In this way the night was passed. In the morning, as is the way of these things, a more optimistic mood found him. Everything would be alright. That day at school he kept the secret to himself, which was a major struggle. How much cache would he have been able to get from the simple sentence “I’ve got 20 girly mags”? Nevertheless, by the time the school bus had dropped him off that night, curtains of doubt had once again started to fall. He was in a torment that was only heightened by his lack of sleep.
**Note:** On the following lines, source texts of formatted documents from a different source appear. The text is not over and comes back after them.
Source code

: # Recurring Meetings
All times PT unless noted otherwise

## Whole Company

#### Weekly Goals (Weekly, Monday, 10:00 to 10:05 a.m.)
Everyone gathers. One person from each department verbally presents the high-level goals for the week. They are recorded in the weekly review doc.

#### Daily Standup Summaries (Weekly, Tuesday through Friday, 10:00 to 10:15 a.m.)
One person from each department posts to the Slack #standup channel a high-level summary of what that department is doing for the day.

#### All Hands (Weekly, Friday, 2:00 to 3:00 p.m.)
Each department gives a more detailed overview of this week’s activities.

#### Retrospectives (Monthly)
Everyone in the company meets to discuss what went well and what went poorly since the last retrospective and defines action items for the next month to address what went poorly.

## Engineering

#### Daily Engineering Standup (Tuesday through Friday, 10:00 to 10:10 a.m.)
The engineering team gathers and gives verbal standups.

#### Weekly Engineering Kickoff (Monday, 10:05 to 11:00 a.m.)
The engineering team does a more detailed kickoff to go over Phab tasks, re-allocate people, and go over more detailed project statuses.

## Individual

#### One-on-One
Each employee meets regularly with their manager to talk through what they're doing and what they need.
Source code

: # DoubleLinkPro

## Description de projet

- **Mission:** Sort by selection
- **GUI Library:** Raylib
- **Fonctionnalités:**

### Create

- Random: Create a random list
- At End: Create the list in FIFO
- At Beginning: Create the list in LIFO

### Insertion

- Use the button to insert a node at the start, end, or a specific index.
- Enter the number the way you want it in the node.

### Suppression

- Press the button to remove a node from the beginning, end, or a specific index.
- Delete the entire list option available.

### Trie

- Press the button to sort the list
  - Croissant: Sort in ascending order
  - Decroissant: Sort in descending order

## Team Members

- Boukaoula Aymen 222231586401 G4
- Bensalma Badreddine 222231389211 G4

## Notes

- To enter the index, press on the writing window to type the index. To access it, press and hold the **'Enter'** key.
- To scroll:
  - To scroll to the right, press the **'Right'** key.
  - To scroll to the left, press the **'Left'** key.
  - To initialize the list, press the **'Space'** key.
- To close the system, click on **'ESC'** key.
As the day reached a close, he could stand it no more. He knew what he would have to do, no matter how much it hurt. He stood in the kitchen doorway. He probably looked very pale. “Mum, I’ve done a bad thing”, he said. He then went through the whole story, making it plain that he hadn’t actually looked at any of the magazines. “Let’s go and get them”, his mother said. “And we’ll burn them.” So they walked down the hill, past the mailbox, and uncovered the illicit treasures. Then they carried them back up the hill. His mother lit a fire in the incinerator and, as the flames were taking hold, took the time to flick through a couple of the magazines before throwing them in, making sure to keep them away from where he might see what was on the pages, but making clear her disapproval of the contents by making peculiar little noises. They threw them onto the fire, one by one, and watched them burn. It took a long time because of the density of all that paper, and the dampness they had collected during their time outdoors. Neither of them said anything. They didn’t need to. His humiliation was complete.